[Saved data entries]
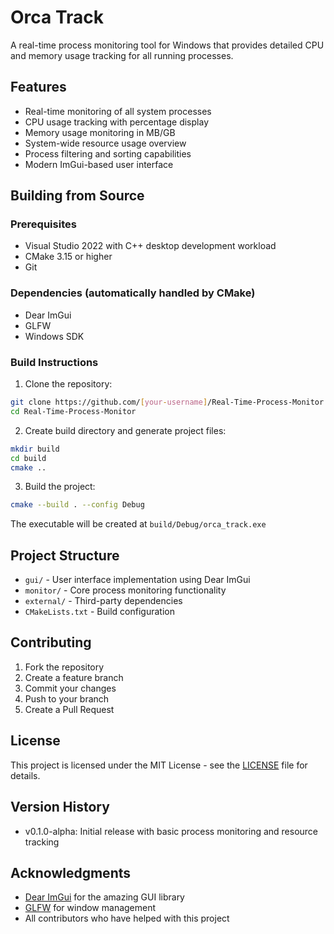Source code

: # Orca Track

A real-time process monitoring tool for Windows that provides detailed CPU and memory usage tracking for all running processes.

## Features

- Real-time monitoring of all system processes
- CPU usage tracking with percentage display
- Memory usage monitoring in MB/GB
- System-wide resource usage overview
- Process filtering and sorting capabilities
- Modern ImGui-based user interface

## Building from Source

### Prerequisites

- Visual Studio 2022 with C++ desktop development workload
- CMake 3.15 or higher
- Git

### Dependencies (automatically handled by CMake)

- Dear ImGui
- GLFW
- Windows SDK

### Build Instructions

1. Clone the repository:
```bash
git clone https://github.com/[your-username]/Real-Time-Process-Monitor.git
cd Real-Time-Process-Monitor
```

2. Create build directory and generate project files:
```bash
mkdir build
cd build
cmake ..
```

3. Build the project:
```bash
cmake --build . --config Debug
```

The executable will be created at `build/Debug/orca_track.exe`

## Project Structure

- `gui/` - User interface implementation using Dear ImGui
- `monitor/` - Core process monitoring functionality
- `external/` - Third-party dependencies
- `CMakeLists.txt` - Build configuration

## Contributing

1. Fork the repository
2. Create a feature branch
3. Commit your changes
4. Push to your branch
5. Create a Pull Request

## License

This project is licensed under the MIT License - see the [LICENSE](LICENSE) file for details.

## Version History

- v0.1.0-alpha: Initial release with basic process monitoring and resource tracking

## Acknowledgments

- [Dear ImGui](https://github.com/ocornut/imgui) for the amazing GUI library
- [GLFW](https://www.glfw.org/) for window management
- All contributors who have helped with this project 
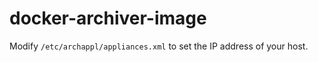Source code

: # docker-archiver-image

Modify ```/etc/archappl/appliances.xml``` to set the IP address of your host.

* * *

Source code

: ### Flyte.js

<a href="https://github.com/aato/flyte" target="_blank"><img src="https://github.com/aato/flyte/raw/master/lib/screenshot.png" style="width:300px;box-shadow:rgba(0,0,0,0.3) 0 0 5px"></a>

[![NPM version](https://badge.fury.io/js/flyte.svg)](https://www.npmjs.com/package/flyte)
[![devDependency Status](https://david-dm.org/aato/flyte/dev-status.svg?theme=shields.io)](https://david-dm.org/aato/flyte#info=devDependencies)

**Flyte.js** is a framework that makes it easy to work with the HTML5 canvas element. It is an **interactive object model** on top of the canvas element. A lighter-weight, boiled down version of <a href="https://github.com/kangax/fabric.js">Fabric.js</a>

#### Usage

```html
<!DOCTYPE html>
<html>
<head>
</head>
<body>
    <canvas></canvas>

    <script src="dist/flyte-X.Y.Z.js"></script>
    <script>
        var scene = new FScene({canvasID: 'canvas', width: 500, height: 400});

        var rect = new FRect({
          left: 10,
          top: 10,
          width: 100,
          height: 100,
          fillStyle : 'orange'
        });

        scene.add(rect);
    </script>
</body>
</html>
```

...

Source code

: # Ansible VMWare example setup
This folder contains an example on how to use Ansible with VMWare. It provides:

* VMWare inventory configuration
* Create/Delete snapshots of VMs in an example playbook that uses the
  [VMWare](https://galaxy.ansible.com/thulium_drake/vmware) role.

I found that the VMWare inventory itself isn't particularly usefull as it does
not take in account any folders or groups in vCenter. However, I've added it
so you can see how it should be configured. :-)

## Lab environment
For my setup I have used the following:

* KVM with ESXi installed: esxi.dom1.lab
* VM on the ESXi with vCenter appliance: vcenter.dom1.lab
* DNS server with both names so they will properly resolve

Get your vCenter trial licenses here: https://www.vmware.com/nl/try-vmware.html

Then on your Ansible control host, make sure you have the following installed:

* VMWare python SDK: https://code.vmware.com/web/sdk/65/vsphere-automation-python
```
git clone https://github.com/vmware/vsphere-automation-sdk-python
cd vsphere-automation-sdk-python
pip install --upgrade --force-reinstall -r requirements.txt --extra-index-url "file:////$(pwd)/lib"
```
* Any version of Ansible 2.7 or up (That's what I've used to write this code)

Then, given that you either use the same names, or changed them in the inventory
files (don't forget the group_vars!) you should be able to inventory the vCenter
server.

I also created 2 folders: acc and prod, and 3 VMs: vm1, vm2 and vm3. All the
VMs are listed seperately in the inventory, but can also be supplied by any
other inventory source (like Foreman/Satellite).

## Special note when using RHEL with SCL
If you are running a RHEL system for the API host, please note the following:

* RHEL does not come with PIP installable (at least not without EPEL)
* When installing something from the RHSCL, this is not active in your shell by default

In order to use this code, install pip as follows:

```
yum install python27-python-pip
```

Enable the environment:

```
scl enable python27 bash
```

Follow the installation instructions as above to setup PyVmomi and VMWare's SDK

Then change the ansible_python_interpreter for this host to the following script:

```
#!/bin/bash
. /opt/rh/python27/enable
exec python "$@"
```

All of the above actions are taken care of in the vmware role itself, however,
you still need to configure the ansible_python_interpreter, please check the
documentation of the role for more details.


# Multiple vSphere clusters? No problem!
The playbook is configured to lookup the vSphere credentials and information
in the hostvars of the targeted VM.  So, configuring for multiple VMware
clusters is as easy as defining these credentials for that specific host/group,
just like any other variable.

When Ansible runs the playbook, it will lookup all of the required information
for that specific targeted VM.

THE TASK:
In the preceding records, how many lines include the word "configuration"? Reply with the number only.

RESULT OF THE TASK:
2